Zhao was concerned that China’s economy was not taking off like those of the NIEs without being plagued by high inflation. I explained that this was because, unlike China, the NIEs never had to deregulate planned economies with prices for basic commodities controlled at unrealistically low levels.

He exuded the quiet confidence of a good mind that took in briefs swiftly. Unlike Hua Guofeng, he was a gentleman, not a thug. He had a pleasant manner, neither abrasive nor bossy. But one needed to be tough and ruthless to survive at the top in China, and for the China of that period he was too liberal in his approach to law and order. When we parted, I did not know that within a year he would become a nonperson.

The next day, 17 September 1988, I had my last meeting with Deng. …  I praised China’s economic progress. Yes, there had been “pretty good results” during the last decade, but good economic development had created new problems. China had to curb inflation. It was important to strengthen discipline.
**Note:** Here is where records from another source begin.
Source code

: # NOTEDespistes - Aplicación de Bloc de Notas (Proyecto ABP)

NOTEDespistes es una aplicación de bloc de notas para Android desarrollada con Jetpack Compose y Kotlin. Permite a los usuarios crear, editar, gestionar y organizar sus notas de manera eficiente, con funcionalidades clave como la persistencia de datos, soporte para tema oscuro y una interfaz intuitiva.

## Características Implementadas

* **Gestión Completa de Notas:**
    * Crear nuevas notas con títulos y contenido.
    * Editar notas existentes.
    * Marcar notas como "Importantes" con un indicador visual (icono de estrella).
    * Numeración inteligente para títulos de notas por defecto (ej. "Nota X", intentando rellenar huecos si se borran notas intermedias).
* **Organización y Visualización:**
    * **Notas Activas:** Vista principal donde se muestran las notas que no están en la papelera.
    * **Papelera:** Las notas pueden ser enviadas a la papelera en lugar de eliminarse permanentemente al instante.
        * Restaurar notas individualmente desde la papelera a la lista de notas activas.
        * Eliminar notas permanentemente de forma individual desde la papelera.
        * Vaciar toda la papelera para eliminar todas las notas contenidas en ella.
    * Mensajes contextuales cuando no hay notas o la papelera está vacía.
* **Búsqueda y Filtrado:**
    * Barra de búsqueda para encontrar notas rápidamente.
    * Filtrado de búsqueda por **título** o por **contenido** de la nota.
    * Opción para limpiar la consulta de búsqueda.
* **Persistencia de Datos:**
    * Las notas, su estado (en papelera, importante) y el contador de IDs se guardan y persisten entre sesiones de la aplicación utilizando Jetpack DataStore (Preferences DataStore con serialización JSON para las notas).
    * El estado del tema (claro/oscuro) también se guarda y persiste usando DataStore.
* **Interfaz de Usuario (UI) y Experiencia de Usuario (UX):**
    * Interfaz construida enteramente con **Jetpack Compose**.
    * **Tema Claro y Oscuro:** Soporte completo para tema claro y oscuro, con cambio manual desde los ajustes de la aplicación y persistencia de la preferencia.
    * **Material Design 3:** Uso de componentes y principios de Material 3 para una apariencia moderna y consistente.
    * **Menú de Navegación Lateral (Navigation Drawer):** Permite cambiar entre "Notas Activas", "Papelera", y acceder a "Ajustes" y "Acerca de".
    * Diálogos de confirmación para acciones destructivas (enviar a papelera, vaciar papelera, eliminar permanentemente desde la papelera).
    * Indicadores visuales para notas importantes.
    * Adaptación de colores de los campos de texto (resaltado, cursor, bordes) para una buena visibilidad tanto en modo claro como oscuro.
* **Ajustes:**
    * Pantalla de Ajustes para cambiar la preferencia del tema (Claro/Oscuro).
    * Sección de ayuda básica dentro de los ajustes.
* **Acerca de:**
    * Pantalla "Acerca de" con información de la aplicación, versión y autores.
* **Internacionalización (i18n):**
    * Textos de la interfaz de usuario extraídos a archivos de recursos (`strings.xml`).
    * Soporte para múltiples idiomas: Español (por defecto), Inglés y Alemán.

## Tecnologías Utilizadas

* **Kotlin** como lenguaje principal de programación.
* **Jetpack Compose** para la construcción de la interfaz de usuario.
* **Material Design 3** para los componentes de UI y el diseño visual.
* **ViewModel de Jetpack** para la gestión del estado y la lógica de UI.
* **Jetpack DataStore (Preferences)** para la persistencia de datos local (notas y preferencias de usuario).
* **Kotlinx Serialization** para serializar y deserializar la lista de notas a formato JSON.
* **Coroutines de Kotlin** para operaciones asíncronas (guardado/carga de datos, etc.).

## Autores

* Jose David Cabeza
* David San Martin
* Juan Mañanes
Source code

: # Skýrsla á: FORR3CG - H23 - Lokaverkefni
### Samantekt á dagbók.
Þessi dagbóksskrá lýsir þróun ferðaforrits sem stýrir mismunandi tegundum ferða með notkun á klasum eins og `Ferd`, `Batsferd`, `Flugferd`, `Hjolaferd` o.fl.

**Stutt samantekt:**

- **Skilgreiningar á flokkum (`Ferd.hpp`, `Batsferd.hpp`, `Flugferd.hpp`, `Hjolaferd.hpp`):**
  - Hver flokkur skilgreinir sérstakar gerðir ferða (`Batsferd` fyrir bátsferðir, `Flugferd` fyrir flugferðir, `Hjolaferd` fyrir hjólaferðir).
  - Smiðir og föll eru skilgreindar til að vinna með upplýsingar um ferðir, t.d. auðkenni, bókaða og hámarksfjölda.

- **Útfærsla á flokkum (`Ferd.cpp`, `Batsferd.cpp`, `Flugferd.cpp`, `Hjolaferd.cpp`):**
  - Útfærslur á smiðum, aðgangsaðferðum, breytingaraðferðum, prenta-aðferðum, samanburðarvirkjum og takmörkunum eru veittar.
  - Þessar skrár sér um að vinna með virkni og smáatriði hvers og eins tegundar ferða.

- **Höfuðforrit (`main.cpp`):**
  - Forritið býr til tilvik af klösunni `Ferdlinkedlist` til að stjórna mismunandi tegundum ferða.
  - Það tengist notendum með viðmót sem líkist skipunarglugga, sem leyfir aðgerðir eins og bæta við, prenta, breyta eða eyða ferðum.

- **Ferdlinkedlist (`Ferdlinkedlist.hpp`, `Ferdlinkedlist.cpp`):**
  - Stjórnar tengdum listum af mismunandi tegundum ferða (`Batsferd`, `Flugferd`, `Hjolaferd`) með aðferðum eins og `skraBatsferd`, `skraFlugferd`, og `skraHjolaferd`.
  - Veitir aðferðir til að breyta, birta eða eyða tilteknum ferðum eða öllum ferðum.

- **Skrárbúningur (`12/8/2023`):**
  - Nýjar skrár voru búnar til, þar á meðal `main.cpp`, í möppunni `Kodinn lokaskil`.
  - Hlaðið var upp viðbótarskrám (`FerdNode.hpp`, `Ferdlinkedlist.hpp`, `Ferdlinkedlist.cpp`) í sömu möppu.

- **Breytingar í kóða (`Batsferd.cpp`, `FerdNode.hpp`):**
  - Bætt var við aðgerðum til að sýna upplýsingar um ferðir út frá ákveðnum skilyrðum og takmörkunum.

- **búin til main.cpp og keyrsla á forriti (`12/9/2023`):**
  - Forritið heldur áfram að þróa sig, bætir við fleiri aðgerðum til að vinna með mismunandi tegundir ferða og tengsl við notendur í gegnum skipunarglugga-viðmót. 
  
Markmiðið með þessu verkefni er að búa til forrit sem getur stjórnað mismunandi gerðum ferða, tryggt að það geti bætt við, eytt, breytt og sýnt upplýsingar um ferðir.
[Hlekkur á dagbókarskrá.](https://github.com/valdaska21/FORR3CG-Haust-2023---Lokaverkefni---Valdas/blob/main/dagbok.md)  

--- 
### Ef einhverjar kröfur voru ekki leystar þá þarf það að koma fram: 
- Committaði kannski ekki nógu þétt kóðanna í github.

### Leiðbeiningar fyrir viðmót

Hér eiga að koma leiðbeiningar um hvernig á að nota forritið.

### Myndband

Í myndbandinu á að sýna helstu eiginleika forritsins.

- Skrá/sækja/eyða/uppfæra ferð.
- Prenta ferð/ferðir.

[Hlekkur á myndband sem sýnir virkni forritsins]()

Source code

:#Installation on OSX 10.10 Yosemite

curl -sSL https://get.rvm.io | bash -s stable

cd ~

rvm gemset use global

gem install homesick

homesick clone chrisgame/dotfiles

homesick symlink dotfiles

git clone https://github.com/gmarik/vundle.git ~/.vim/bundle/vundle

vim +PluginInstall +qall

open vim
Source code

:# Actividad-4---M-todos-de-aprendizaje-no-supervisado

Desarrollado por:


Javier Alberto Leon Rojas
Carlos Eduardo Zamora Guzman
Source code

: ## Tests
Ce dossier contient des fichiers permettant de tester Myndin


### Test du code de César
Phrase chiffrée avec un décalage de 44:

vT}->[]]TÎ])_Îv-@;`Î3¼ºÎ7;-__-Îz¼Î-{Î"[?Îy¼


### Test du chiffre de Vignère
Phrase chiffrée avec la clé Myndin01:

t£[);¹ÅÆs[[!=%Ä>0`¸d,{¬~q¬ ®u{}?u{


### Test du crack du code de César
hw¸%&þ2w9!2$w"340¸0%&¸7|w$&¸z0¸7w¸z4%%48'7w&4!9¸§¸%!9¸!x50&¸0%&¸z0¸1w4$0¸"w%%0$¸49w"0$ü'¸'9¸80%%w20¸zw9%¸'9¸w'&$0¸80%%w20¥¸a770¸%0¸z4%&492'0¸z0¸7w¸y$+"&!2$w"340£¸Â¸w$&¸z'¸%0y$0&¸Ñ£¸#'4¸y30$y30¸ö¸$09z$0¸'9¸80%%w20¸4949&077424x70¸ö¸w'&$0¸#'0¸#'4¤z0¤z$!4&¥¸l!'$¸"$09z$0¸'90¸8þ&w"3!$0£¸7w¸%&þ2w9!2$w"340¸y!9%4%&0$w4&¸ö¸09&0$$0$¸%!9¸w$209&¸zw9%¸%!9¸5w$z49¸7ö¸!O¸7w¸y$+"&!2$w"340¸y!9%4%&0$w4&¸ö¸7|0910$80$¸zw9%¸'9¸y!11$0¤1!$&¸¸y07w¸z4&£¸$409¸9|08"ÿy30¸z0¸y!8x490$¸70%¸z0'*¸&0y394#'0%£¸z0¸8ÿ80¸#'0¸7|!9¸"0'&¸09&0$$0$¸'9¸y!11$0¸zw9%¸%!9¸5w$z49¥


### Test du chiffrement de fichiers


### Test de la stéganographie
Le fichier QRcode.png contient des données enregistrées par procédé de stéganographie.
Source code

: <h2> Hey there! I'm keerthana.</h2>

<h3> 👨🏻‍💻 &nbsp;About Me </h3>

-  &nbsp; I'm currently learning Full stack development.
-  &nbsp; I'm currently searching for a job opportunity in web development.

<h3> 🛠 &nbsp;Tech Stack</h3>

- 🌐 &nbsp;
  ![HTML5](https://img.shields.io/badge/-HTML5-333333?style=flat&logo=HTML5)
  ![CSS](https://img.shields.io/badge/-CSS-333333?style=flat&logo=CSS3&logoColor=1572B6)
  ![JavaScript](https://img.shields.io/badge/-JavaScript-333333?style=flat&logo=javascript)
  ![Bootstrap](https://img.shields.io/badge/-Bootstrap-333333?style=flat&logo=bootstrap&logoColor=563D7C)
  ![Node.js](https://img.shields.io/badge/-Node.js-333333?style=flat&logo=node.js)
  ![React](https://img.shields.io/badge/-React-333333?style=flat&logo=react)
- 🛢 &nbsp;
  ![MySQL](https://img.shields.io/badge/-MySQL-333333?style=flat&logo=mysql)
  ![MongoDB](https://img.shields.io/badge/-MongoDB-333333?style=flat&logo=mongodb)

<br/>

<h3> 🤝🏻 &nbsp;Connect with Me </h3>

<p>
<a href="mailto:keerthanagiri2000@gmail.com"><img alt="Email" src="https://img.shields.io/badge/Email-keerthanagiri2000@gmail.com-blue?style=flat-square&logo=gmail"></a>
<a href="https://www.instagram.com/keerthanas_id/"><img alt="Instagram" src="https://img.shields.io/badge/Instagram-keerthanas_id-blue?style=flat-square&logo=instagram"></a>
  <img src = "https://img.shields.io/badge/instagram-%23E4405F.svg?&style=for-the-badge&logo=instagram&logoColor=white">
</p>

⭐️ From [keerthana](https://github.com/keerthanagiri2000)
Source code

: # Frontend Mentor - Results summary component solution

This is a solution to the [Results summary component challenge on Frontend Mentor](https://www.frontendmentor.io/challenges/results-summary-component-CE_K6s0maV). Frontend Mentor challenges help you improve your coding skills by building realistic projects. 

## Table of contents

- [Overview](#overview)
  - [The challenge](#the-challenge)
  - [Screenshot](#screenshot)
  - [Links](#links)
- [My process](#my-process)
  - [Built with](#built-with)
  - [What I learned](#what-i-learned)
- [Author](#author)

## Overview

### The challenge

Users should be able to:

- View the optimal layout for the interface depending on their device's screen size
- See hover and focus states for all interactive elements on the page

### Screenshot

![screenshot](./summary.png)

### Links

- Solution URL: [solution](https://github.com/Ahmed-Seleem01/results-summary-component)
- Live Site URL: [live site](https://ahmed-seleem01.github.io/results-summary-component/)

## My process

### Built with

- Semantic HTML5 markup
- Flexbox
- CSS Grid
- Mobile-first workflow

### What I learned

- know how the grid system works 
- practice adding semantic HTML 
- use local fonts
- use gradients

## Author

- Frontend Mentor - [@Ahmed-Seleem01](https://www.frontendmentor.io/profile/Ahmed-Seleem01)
The central government had to exercise effective control but not contradict the opening up to the outside world. Good management was more important after opening up, otherwise there would be anarchy and “great chaos under Heaven.” China was a large country but backward in technology and even in culture. In the past decade, they had solved the problem of food and clothing. Now they wanted to reach a xiao kang (comfortably off) stage, quadrupling their 1980 per capita GDP to between US$800 and US$1,000. China had to learn from others, “including you and even South Korea.”  [Sanjeev: This speaks of the MASSIVE LEVEL OF INFLUENCE that LKY had on Deng]

I complimented him on the considerable changes in China, not only in new buildings and roads but, more importantly, in people’s thinking and attitudes. People were more critical and questioning, but optimistic. I said his 1979 visit to the United States, telecast in daily half-hour programs, had shown U.S. conditions, changing Chinese perceptions of America forever.

Deng remarked that the Americans had treated him very thoughtfully. … Deng said he dearly wanted to ensure the reunification of Taiwan with the mainland before he went to meet Karl Marx.